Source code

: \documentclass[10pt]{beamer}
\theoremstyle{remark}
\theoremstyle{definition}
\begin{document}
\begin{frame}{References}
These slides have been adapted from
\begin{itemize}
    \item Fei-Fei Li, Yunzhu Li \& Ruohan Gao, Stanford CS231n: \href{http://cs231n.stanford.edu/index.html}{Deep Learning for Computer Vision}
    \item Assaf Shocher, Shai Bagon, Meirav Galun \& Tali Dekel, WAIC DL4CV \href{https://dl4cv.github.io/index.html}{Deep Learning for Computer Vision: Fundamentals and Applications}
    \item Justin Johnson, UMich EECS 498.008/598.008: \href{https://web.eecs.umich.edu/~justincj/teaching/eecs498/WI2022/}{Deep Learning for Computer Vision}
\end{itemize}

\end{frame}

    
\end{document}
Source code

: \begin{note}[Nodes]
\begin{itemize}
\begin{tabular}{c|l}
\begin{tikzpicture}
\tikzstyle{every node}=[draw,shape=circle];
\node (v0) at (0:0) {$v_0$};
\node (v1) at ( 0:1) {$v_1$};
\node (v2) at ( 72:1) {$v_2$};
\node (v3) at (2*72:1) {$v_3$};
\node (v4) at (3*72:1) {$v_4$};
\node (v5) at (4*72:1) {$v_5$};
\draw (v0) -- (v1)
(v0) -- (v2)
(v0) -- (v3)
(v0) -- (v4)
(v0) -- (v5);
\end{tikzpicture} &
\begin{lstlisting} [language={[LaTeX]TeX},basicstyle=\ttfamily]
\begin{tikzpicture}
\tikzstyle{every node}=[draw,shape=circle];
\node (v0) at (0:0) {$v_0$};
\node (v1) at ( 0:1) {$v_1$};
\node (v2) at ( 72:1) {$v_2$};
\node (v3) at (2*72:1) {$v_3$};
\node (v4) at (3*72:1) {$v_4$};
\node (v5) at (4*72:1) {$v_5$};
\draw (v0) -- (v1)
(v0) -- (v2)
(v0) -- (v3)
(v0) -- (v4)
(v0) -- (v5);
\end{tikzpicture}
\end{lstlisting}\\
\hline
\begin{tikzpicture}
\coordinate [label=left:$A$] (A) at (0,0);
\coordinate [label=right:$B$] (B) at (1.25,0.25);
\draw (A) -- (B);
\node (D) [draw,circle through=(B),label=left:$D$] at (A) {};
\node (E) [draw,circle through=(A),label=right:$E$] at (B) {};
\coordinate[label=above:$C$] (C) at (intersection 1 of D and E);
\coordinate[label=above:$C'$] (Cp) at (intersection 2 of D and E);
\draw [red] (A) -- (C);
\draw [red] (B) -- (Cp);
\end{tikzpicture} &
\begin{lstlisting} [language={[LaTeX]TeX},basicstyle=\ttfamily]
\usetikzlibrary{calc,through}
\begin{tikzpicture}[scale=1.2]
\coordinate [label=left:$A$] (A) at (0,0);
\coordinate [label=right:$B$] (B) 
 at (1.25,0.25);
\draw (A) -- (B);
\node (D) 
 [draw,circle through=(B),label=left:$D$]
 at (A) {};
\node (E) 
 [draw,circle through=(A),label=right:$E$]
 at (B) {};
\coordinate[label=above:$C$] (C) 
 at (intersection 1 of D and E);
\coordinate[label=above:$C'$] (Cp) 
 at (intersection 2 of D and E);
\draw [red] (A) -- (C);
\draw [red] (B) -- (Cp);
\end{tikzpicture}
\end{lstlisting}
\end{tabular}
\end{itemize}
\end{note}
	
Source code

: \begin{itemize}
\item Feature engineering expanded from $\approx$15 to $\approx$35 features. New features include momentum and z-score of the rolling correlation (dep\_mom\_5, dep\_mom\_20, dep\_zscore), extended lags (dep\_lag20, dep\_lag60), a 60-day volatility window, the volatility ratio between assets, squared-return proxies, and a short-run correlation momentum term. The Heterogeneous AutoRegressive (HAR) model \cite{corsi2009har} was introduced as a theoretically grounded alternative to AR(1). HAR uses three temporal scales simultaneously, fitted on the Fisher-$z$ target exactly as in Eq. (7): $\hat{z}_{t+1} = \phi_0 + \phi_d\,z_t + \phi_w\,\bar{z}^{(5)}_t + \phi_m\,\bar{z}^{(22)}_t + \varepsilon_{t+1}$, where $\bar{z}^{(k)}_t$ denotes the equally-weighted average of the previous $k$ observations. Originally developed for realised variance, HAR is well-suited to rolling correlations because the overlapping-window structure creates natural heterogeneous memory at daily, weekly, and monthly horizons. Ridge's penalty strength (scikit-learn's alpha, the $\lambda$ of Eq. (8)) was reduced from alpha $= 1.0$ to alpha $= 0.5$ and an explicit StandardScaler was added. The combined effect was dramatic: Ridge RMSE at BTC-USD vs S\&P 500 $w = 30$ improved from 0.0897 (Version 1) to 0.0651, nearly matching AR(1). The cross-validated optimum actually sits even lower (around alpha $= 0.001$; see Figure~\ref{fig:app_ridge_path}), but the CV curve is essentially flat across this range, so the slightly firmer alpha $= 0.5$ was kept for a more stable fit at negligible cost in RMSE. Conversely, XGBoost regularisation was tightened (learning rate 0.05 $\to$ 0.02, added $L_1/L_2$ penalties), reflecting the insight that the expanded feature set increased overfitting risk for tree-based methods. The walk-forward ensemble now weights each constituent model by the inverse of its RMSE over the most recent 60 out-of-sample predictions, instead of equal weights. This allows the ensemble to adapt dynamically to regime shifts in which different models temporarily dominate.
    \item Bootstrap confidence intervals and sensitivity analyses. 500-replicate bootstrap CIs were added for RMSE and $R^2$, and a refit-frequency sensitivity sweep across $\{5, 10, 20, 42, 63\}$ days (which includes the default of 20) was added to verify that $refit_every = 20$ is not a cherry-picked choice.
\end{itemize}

▶ _About this exercise_
Every entry needs to be copied again exactly.

▶ _The completed task_
Source code

: \documentclass[10pt]{beamer}
\theoremstyle{remark}
\theoremstyle{definition}
\begin{document}
\begin{frame}{References}
These slides have been adapted from
\begin{itemize}
    \item Fei-Fei Li, Yunzhu Li \& Ruohan Gao, Stanford CS231n: \href{http://cs231n.stanford.edu/index.html}{Deep Learning for Computer Vision}
    \item Assaf Shocher, Shai Bagon, Meirav Galun \& Tali Dekel, WAIC DL4CV \href{https://dl4cv.github.io/index.html}{Deep Learning for Computer Vision: Fundamentals and Applications}
    \item Justin Johnson, UMich EECS 498.008/598.008: \href{https://web.eecs.umich.edu/~justincj/teaching/eecs498/WI2022/}{Deep Learning for Computer Vision}
\end{itemize}

\end{frame}

    
\end{document}
Source code

: \begin{note}[Nodes]
\begin{itemize}
\begin{tabular}{c|l}
\begin{tikzpicture}
\tikzstyle{every node}=[draw,shape=circle];
\node (v0) at (0:0) {$v_0$};
\node (v1) at ( 0:1) {$v_1$};
\node (v2) at ( 72:1) {$v_2$};
\node (v3) at (2*72:1) {$v_3$};
\node (v4) at (3*72:1) {$v_4$};
\node (v5) at (4*72:1) {$v_5$};
\draw (v0) -- (v1)
(v0) -- (v2)
(v0) -- (v3)
(v0) -- (v4)
(v0) -- (v5);
\end{tikzpicture} &
\begin{lstlisting} [language={[LaTeX]TeX},basicstyle=\ttfamily]
\begin{tikzpicture}
\tikzstyle{every node}=[draw,shape=circle];
\node (v0) at (0:0) {$v_0$};
\node (v1) at ( 0:1) {$v_1$};
\node (v2) at ( 72:1) {$v_2$};
\node (v3) at (2*72:1) {$v_3$};
\node (v4) at (3*72:1) {$v_4$};
\node (v5) at (4*72:1) {$v_5$};
\draw (v0) -- (v1)
(v0) -- (v2)
(v0) -- (v3)
(v0) -- (v4)
(v0) -- (v5);
\end{tikzpicture}
\end{lstlisting}\\
\hline
\begin{tikzpicture}
\coordinate [label=left:$A$] (A) at (0,0);
\coordinate [label=right:$B$] (B) at (1.25,0.25);
\draw (A) -- (B);
\node (D) [draw,circle through=(B),label=left:$D$] at (A) {};
\node (E) [draw,circle through=(A),label=right:$E$] at (B) {};
\coordinate[label=above:$C$] (C) at (intersection 1 of D and E);
\coordinate[label=above:$C'$] (Cp) at (intersection 2 of D and E);
\draw [red] (A) -- (C);
\draw [red] (B) -- (Cp);
\end{tikzpicture} &
\begin{lstlisting} [language={[LaTeX]TeX},basicstyle=\ttfamily]
\usetikzlibrary{calc,through}
\begin{tikzpicture}[scale=1.2]
\coordinate [label=left:$A$] (A) at (0,0);
\coordinate [label=right:$B$] (B) 
 at (1.25,0.25);
\draw (A) -- (B);
\node (D) 
 [draw,circle through=(B),label=left:$D$]
 at (A) {};
\node (E) 
 [draw,circle through=(A),label=right:$E$]
 at (B) {};
\coordinate[label=above:$C$] (C) 
 at (intersection 1 of D and E);
\coordinate[label=above:$C'$] (Cp) 
 at (intersection 2 of D and E);
\draw [red] (A) -- (C);
\draw [red] (B) -- (Cp);
\end{tikzpicture}
\end{lstlisting}
\end{tabular}
\end{itemize}
\end{note}
	
Source code

: \begin{itemize}
\item Feature engineering expanded from $\approx$15 to $\approx$35 features. New features include momentum and z-score of the rolling correlation (dep\_mom\_5, dep\_mom\_20, dep\_zscore), extended lags (dep\_lag20, dep\_lag60), a 60-day volatility window, the volatility ratio between assets, squared-return proxies, and a short-run correlation momentum term. The Heterogeneous AutoRegressive (HAR) model \cite{corsi2009har} was introduced as a theoretically grounded alternative to AR(1). HAR uses three temporal scales simultaneously, fitted on the Fisher-$z$ target exactly as in Eq. (7): $\hat{z}_{t+1} = \phi_0 + \phi_d\,z_t + \phi_w\,\bar{z}^{(5)}_t + \phi_m\,\bar{z}^{(22)}_t + \varepsilon_{t+1}$, where $\bar{z}^{(k)}_t$ denotes the equally-weighted average of the previous $k$ observations. Originally developed for realised variance, HAR is well-suited to rolling correlations because the overlapping-window structure creates natural heterogeneous memory at daily, weekly, and monthly horizons. Ridge's penalty strength (scikit-learn's alpha, the $\lambda$ of Eq. (8)) was reduced from alpha $= 1.0$ to alpha $= 0.5$ and an explicit StandardScaler was added. The combined effect was dramatic: Ridge RMSE at BTC-USD vs S\&P 500 $w = 30$ improved from 0.0897 (Version 1) to 0.0651, nearly matching AR(1). The cross-validated optimum actually sits even lower (around alpha $= 0.001$; see Figure~\ref{fig:app_ridge_path}), but the CV curve is essentially flat across this range, so the slightly firmer alpha $= 0.5$ was kept for a more stable fit at negligible cost in RMSE. Conversely, XGBoost regularisation was tightened (learning rate 0.05 $\to$ 0.02, added $L_1/L_2$ penalties), reflecting the insight that the expanded feature set increased overfitting risk for tree-based methods. The walk-forward ensemble now weights each constituent model by the inverse of its RMSE over the most recent 60 out-of-sample predictions, instead of equal weights. This allows the ensemble to adapt dynamically to regime shifts in which different models temporarily dominate.
    \item Bootstrap confidence intervals and sensitivity analyses. 500-replicate bootstrap CIs were added for RMSE and $R^2$, and a refit-frequency sensitivity sweep across $\{5, 10, 20, 42, 63\}$ days (which includes the default of 20) was added to verify that $refit_every = 20$ is not a cherry-picked choice.
\end{itemize}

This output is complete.